Given the k (k1) nearest neighbors, which are data items that are
labeled with respect to categories, the category selector 106 is
able to identify one or more categories (or no category) from the
hierarchy 118 of categories to assign to the input data item that
is to be classified. In selecting the one or more categories (or no
category) that are to be assigned to the input data item, the
category selector 106 uses one or more confidence weights or
indicators (discussed further below).
[0016] The CPU(s) 112 is (are) connected to a network interface
126, which allows the computer 100 to communicate over a data
network 128 with one or more remote devices 130. For example, the
computer 100 can be a server computer, and a remote device 130 can
be a client computer. The client computer can submit an input data
item to the computer 100 for classification, and the computer 100
can then return an output indicating the category (or categories)
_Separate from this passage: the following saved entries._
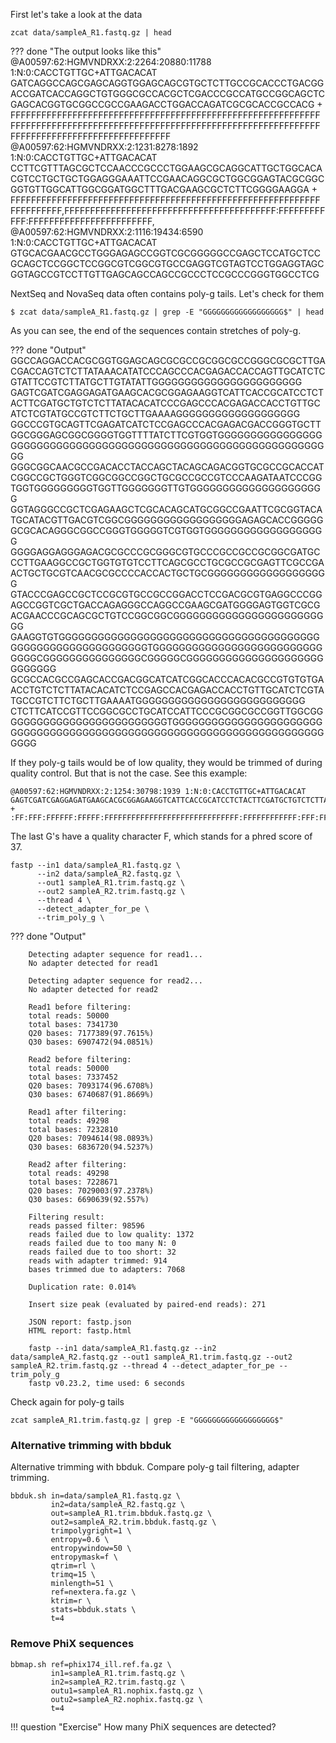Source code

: First let's take a look at the data

    zcat data/sampleA_R1.fastq.gz | head


??? done "The output looks like this"
        @A00597:62:HGMVNDRXX:2:2264:20880:11788 1:N:0:CACCTGTTGC+ATTGACACAT
        GATCAGGCCAGCGAGCAGGTGGAGCAGCGTGCTCTTGCCGCACCCTGACGGACCGATCACCAGGCTGTGGGCGCCACGCTCGACCCGCCATGCCGGCAGCTCGAGCACGGTGCGGCCGCCGAAGACCTGGACCAGATCGCGCACCGCCACG
        +
        FFFFFFFFFFFFFFFFFFFFFFFFFFFFFFFFFFFFFFFFFFFFFFFFFFFFFFFFFFFFFFFFFFFFFFFFFFFFFFFFFFFFFFFFFFFFFFFFFFFFFFFFFFFFFFFFFFFFFFFFFFFFFFFFFFFFFFFFFFFFFFFFFFFFFFF
        @A00597:62:HGMVNDRXX:2:1231:8278:1892 1:N:0:CACCTGTTGC+ATTGACACAT
        CCTTCGTTTAGCGCTCCAACCCGCCCTGGAAGCGCAGGCATTGCTGGCACACGTCCTGCTGCTGGAGGGAAATTCCGAACAGGCGCTGGCGGAGTACGCGGCGGTGTTGGCATTGGCGGATGGCTTTGACGAAGCGCTCTTCGGGGAAGGA
        +
        FFFFFFFFFFFFFFFFFFFFFFFFFFFFFFFFFFFFFFFFFFFFFFFFFFFFFFFFFFFFFFFFFFFFFF,FFFFFFFFFFFFFFFFFFFFFFFFFFFFFFFFFFFFFFFFF:FFFFFFFFFFFF:FFFFFFFFFFFFFFFFFFFFFFFF,
        @A00597:62:HGMVNDRXX:2:1116:19434:6590 1:N:0:CACCTGTTGC+ATTGACACAT
        GTGCACGAACGCCTGGGAGAGCCGGTCGCGGGGGCCGAGCTCCATGCTCCGCAGCTCCGGCTCCGGCGTCGGCGTGCCGAGGTCGTAGTCCTGGAGGTAGCGGTAGCCGTCCTTGTTGAGCAGCCAGCCGCCCTCCGCCCGGGTGGCCTCG

NextSeq and NovaSeq data often contains poly-g tails. Let's check for them

    $ zcat data/sampleA_R1.fastq.gz | grep -E "GGGGGGGGGGGGGGGGGG$" | head

As you can see, the end of the sequences contain stretches of poly-g.

??? done "Output"
        GGCCAGGACCACGCGGTGGAGCAGCGCGCCGCGGCGCCGGGCGCGCTTGACGACCAGTCTCTTATAAACATATCCCAGCCCACGAGACCACCAGTTGCATCTCGTATTCCGTCTTATGCTTGTATATTGGGGGGGGGGGGGGGGGGGGGGG
        GAGTCGATCGAGGAGATGAAGCACGCGGAGAAGGTCATTCACCGCATCCTCTACTTCGATGCTGTCTCTTATACACATCCCGAGCCCACGAGACCACCTGTTGCATCTCGTATGCCGTCTTCTGCTTGAAAAGGGGGGGGGGGGGGGGGGG
        GGCCCGTGCAGTTCGAGATCATCTCCGAGCCCACGAGACGACCGGGTGCTTGGCGGGAGCGGCGGGGTGGTTTTATCTTCGTGGTGGGGGGGGGGGGGGGGGGGGGGGGGGGGGGGGGGGGGGGGGGGGGGGGGGGGGGGGGGGGGGGGGG
        GGGCGGCAACGCCGACACCTACCAGCTACAGCAGACGGTGCGCCGCACCATCGGCCGCTGGGTCGGCGGCCGGCTGCGCCGCCGTCCCAAGATAATCCCGGTGGTGGGGGGGGGTGGTTGGGGGGGTTGTGGGGGGGGGGGGGGGGGGGGG
        GGTAGGGCCGCTCGAGAAGCTCGCACAGCATGCGGCCGAATTCGCGGTACATGCATACGTTGACGTCGGCGGGGGGGGGGGGGGGGGGAGAGCACCGGGGGGCGCACAGGGCGGCCGGGTGGGGGTCGTGGTGGGGGGGGGGGGGGGGGGG
        GGGGAGGAGGGAGACGCGCCCGCGGGCGTGCCCGCCGCCGCGGCGATGCCCTTGAAGGCCGCTGGTGTGTCCTTCAGCGCCTGCGCCGCGAGTTCGCCGAACTGCTGCGTCAACGCGCCCCACCACTGCTGCGGGGGGGGGGGGGGGGGGG
        GTACCCGAGCCGCTCCGCGTGCCGCCGGACCTCCGACGCGTGAGGCCCGGAGCCGGTCGCTGACCAGAGGGCCAGGCCGAAGCGATGGGGAGTGGTCGCGACGAACCCGCAGCGCTGTCCGGCGGCGGGGGGGGGGGGGGGGGGGGGGGGG
        GAAGGTGTGGGGGGGGGGGGGGGGGGGGGGGGGGGGGGGGGGGGGGGGGGGGGGGGGGGGGGGGGGGGGTGGGGGGGGGGGGGGGGGGGGGGGGGGGGGGCGGGGGGGGGGGGGGGCGGGGGCGGGGGGGGGGGGGGGGGGGGGGGGGGGG
        GCGCCACGCCGAGCACCGACGGCATCATCGGCACCCACACGCCGTGTGTGAACCTGTCTCTTATACACATCTCCGAGCCACGAGACCACCTGTTGCATCTCGTATGCCGTCTTCTGCTTGAAAATGGGGGGGGGGGGGGGGGGGGGGGGGG
        CTCTTCATCCGTTCCGGCGCCTGCATCCATTCCCGCGGCGCCGGTTGGCGGGGGGGGGGGGGGGGGGGGGGGGGGTGGGGGGGGGGGGGGGGGGGGGGGGGGGGGGGGGGGGGGGGGGGGGGGGGGGGGGGGGGGGGGGGGGGGGGGGGGG

If they poly-g tails would be of low quality, they would be trimmed of during quality control. But that is not the case. See this example:

    @A00597:62:HGMVNDRXX:2:1254:30798:1939 1:N:0:CACCTGTTGC+ATTGACACAT
    GAGTCGATCGAGGAGATGAAGCACGCGGAGAAGGTCATTCACCGCATCCTCTACTTCGATGCTGTCTCTTATACACATCCCGAGCCCACGAGACCACCTGTTGCATCTCGTATGCCGTCTTCTGCTTGAAAAGGGGGGGGGGGGGGGGGGG
    +
    :FF:FFF:FFFFFF:FFFFF:FFFFFFFFFFFFFFFFFFFFFFFFFFFFFF:FFFFFFFFFFFF:FFF:FFFF:FFFFFFFFF:FFFFFFF,FFFFFFFFFFFFF:F,FF:FF:FF:F,,F::F:FFF,F,:,,,:FF:FFFFFFFFFFFF

The last G's have a quality character F, which stands for a phred score of 37.

    fastp --in1 data/sampleA_R1.fastq.gz \
          --in2 data/sampleA_R2.fastq.gz \
          --out1 sampleA_R1.trim.fastq.gz \
          --out2 sampleA_R2.trim.fastq.gz \
          --thread 4 \
          --detect_adapter_for_pe \
          --trim_poly_g \

??? done "Output"

        Detecting adapter sequence for read1...
        No adapter detected for read1

        Detecting adapter sequence for read2...
        No adapter detected for read2

        Read1 before filtering:
        total reads: 50000
        total bases: 7341730
        Q20 bases: 7177389(97.7615%)
        Q30 bases: 6907472(94.0851%)

        Read2 before filtering:
        total reads: 50000
        total bases: 7337452
        Q20 bases: 7093174(96.6708%)
        Q30 bases: 6740687(91.8669%)

        Read1 after filtering:
        total reads: 49298
        total bases: 7232810
        Q20 bases: 7094614(98.0893%)
        Q30 bases: 6836720(94.5237%)

        Read2 after filtering:
        total reads: 49298
        total bases: 7228671
        Q20 bases: 7029003(97.2378%)
        Q30 bases: 6690639(92.557%)

        Filtering result:
        reads passed filter: 98596
        reads failed due to low quality: 1372
        reads failed due to too many N: 0
        reads failed due to too short: 32
        reads with adapter trimmed: 914
        bases trimmed due to adapters: 7068

        Duplication rate: 0.014%

        Insert size peak (evaluated by paired-end reads): 271

        JSON report: fastp.json
        HTML report: fastp.html

        fastp --in1 data/sampleA_R1.fastq.gz --in2 data/sampleA_R2.fastq.gz --out1 sampleA_R1.trim.fastq.gz --out2 sampleA_R2.trim.fastq.gz --thread 4 --detect_adapter_for_pe --trim_poly_g 
        fastp v0.23.2, time used: 6 seconds

Check again for poly-g tails

    zcat sampleA_R1.trim.fastq.gz | grep -E "GGGGGGGGGGGGGGGGGG$"

### Alternative trimming with bbduk

Alternative trimming with bbduk. Compare poly-g tail filtering, adapter trimming.

    bbduk.sh in=data/sampleA_R1.fastq.gz \
             in2=data/sampleA_R2.fastq.gz \
             out=sampleA_R1.trim.bbduk.fastq.gz \
             out2=sampleA_R2.trim.bbduk.fastq.gz \
             trimpolygright=1 \
             entropy=0.6 \
             entropywindow=50 \
             entropymask=f \
             qtrim=rl \
             trimq=15 \
             minlength=51 \
             ref=nextera.fa.gz \
             ktrim=r \
             stats=bbduk.stats \
             t=4


### Remove PhiX sequences

    bbmap.sh ref=phix174_ill.ref.fa.gz \
             in1=sampleA_R1.trim.fastq.gz \
             in2=sampleA_R2.trim.fastq.gz \
             outu1=sampleA_R1.nophix.fastq.gz \
             outu2=sampleA_R2.nophix.fastq.gz \
             t=4

!!! question "Exercise" 
    How many PhiX sequences are detected?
assigned to the input data item. Note also that the server computer
100 can indicate that no category has been assigned to the data
item.
[0017] The remote device 130 can include a display 132 in which the
output provided by the computer 100 can be displayed.
Alternatively, instead of displaying output of the classifying
software 102 in the display 132 of the remote device 130, the
computer 100 itself can have a display device in which the output
of the classifying software 102 can be displayed.
[0018] In some implementations, the data items to be classified
(124) include web content (such as web pages or other content
associated with one or more websites). Web content can be in the
form of web documents (e.g., hypertext markup language or HTML
documents, extensible markup language or XML documents, etc.) that
describe respective web content. In such examples, the remote
devices 130 can be web servers, and the computer 100 can monitor
web documents that are provided by the remote devices 130.
[0019] Alternatively, the data items to be classified (124) can be
other types of data items, such as text documents, image documents,
audio documents, video documents, business documents, and so
forth.
[0020] FIG. 2 shows a pre-processing procedure for building the
corpus of labeled data items 116 and the index 120. The corpus
builder 108 in the classifying software 102 receives (at 202) data
items that are representative of categories in the hierarchy 118 of
categories. In one embodiment, a user may have submitted a query
for each of the categories in the hierarchy 118 of categories. The
queries that are submitted can contain words derived directly from
the names of the categories in the hierarchy 118. The queries can
be Internet search engine queries that are submitted to an Internet
search engine (or multiple Internet search engines) to identify
search results based on the queries. Alternatively, the queries can
be database queries that are submitted to a database system (or
multiple database systems) for identifying data items relating to
the queries.
[0021] In one example, as depicted in FIG. 4, it is assumed that
the hierarchy 118 includes an intermediate category called
"sports". Under the intermediate "sports" category more specific
categories (lower-level categories or subcategories) can include
the following: "soccer," "baseball," "basketball," as examples. The
hierarchy 118 depicted in FIG. 4 can also include an intermediate
"news" category that has subcategories "entertainment" and
"political." In such an example, a web query that can be submitted
to identify data items related to "soccer" can include the word
"soccer" as well as possibly other words surrounding "soccer." The
search results of the web query would provide data items that are
related to the category "soccer." Similar web queries can be
submitted for other categories in the hierarchy 118.
[0022] From the search results, a corpus of labeled data items 116
can then be created (at 204) by the corpus builder 108. Thus, the
data items from search results responsive to the web query for
"soccer" can be labeled with the category "soccer"; the data items
from the search results responsive to the web query for "baseball"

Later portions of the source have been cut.